Itaú Unibanco eleva lucro no 4º tri, prevê queda das provisões em 2017

Lucratividade de outubro a dezembro somou R$ 5,543 bilhões
 O Itaú Unibanco teve leve alta sequencial do lucro no quarto trimestre, uma vez que conseguiu compensar a queda nos empréstimos com menores despesas administrativas e com provisões para calotes, além de maiores receitas com recuperação de crédito, e melhores resultados de tesouraria.
O maior banco privado do país por ativos anunciou nesta terça-feira (7) que seu lucro recorrente atingiu R$ 5,817 bilhões no período, alta de 4% sobre o trimestre anterior e de 1,8% contra mesmo período do ano anterior.

Em termos líquidos, o lucro de outubro a dezembro somou R$ 5,543 bilhões, alta sequencial de 2,8% e queda de 2,7% na comparação ano a ano.

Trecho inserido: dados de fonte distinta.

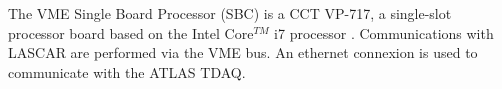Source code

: The VME Single Board Processor (SBC) is a CCT VP-717, a single-slot processor board based on the Intel Core$^{TM}$ i7 processor \cite{vmesbc}. Communications with LASCAR are performed via the VME bus. An ethernet connexion is used to communicate with the ATLAS TDAQ.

O número refletiu principalmente a provisão para perdas com calotes, líquido das recuperação de crédito, que caiu 7,8% ante o trimestre anterior, a R$ 4,82 bilhões. Além de ter feito provisões menores, o banco também conseguiu maiores receitas de recuperação de créditos já baixados a prejuízo.

No fim de 2016, o índice de inadimplência acima de 90 dias era de 3,4%, recuo de 0,5 ponto ante o trimestre anterior e alta de 0,2 ponto sobre o final do ano anterior. A forte queda na base sequencial refletiu em parte o efeito de uma grande empresa, que fez o índice dar um pico no trimestre anterior.

Já a despesa não decorrente de juros, que inclui pagamento de salários, caiu 3,6% na base sequencial e ficou praticamente estável ano a ano, a R$ 11,9 bilhões.

Na outra ponta, as receitas de prestação de serviços subiram 2% sobre o terceiro trimestre e 1,36% ano a ano, para R$ 7,98 bilhões.

A carteira de crédito do Itaú Unibanco voltou a registrar retração, refletindo a economia do país em recessão. No fim de 2016, o estoque de financiamentos da instituição, incluindo avais e fianças, somava R$ 562 bilhões, queda de 1% em três meses e de 11,5% sobre o fim de 2015.

O movimento refletiu sobretudo a queda anual de 17,3% na carteira para grandes empresas e de 14,9% das operações latinoamericanas, estas refletindo a queda do dólar.

No último trimestre de 2016, o banco também registrou queda de 3,9% da margem financeira com clientes em relação aos três meses anteriores, refletindo principalmente um baixa contábil de R$ 1,255 bilhão.

O retorno recorrente anualizado sobre o patrimônio líquido atingiu 20,7%, acima dos 19,9% do trimestre anterior e menor que os 22,1% de um ano antes.

Previsões

Para 2017, o Itaú Unibanco previu forte queda no volume de provisões consolidadas para perdas com inadimplência, fixando uma faixa de R$ 14,5 bilhões a R$ 17 bilhões. Em 2016, o volume total provisionado foi de R$ 22,4 bilhões.

O banco também previu para sua carteira de crédito de estabilidade a expansão de 4% neste ano, mas que a margem financeira terá contração de 0,5% a 4% no período, para o qual é esperada mais queda da Selic.

Para as despesas não decorrentes de juros, as chamadas despesas administrativas, a faixa de crescimento prevista pelo banco é de 1,5% a 4,5%.